I could only find copycat recipes on line.  It has crushed pineapple, along w/ onion, jalapenos, hot pepper flakes and more.


#2.  I think this would be pretty good.  Don't remember where I found this recipe.  I've only ever used it with grilled chicken or chix strips.  Knowing  me, I've probably subbed canned whole berry cranberry sauce too, and add some snipped green onion.

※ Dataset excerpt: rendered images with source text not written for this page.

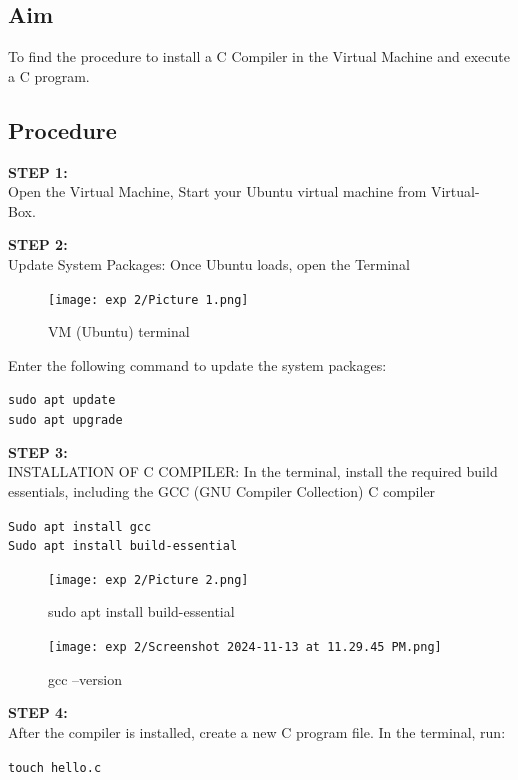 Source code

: \documentclass[12pt]{article}
\begin{document}
\begin{spacing}{1.5}
\begin{adjustwidth}{0cm}{0cm}
\begin{justify}
\subsection{Aim}
To find the procedure to install a C Compiler in the Virtual Machine and execute a C program.

\subsection{Procedure}

\textbf{STEP 1:} \\
Open the Virtual Machine, Start your Ubuntu virtual machine from Virtual-
Box.

\textbf{STEP 2:} \\
Update System Packages: Once Ubuntu loads, open the Terminal

\begin{figure}[H]
    \centering
    \texttt{[image: exp 2/Picture 1.png]}
    \caption{VM (Ubuntu) terminal}
    \label{fig: 1}
\end{figure}

Enter the following command to update the system packages:
\begin{center}
\parbox{\textwidth}{
\centering
\texttt{sudo apt update} \\
\texttt {sudo apt upgrade}
}
\end{center}

\textbf{STEP 3:} \\
INSTALLATION OF C COMPILER: In the terminal, install the required build essentials, including the GCC (GNU Compiler Collection) C compiler

\begin{center}
\parbox{\textwidth}{
\centering
\texttt{Sudo apt install gcc} \\
\texttt{Sudo apt install  build-essential}
}
\end{center}

\begin{figure}[H]
    \centering
    \texttt{[image: exp 2/Picture 2.png]}
    \caption{sudo apt install build-essential}
    \label{fig: 1}
\end{figure}

\begin{figure}[H]
    \centering
    \texttt{[image: exp 2/Screenshot 2024-11-13 at 11.29.45 PM.png]}
    \caption{gcc --version }
    \label{fig: 1}
\end{figure}


\textbf{STEP 4:} \\
After the compiler is installed, create a new C program file.
In the terminal, run:
\begin{center}
\parbox{\textwidth}{
\centering
\texttt{touch hello.c}
}
\end{center}


\end{justify}
\end{adjustwidth}
\end{spacing}
\end{document}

Horseradish Marmalade Dipping or basting sauce

1/2 cup orange marmalade or apricot preserves

1 generous tsp horseradish

about 2 tsp stone ground mustard or creole mustard

dash of salt.  Mix, let  rest and serve.


----------



## buckytom (Sep 20, 2018)

How about a mignonette ice, like you'd have with oysters?


----------



## JustJoel (Sep 20, 2018)

Whiskadoodle said:


> I think Famous Daves (BBQ) catfish fingers dipping sauce would be good.  They serve 2 sauces,  one a remoulade and the  one I'm referring to is called  Sweet Soul Jalapeno dipping sauce.   Took awhile to find out what they call it.
> 
> I could only find copycat recipes on line.  It has crushed pineapple, along w/ onion, jalapenos, hot pepper flakes and more.
> 
> ...


I used to make this, or something very similar. I forgot all about it! I usually made it to accompany oven fried coconut shrimp. Thanks for reminding me!


----------



## JustJoel (Sep 20, 2018)

Rocklobster said:


> I like a tar tar heavy on the tarragon...


I’ve always found tartar sauce to be a bit cloying. It might make a good dipping sauce for shrimp though, if used very sparingly.


----------



## JustJoel (Sep 20, 2018)

buckytom said:


> How about a mignonette ice, like you'd have with oysters?


Strikes me as more of a topping “sauce” than a dipping sauce. But it could work! Thanks!


----------



## buckytom (Sep 20, 2018)

Yeah, I guess it really is. Could be an interesting presentation, though. A "4 bite" shrimp, topped with a mignonette.

Tempus fugit, though.


----------



## Aunt Bea (Sep 21, 2018)

Try a Remoulade sauce or a Mississippi Comeback sauce.


----------



## CraigC (Sep 21, 2018)

You can grill the shrimp as the recipe does. I would make the Mojo and use it with steamed shrimp.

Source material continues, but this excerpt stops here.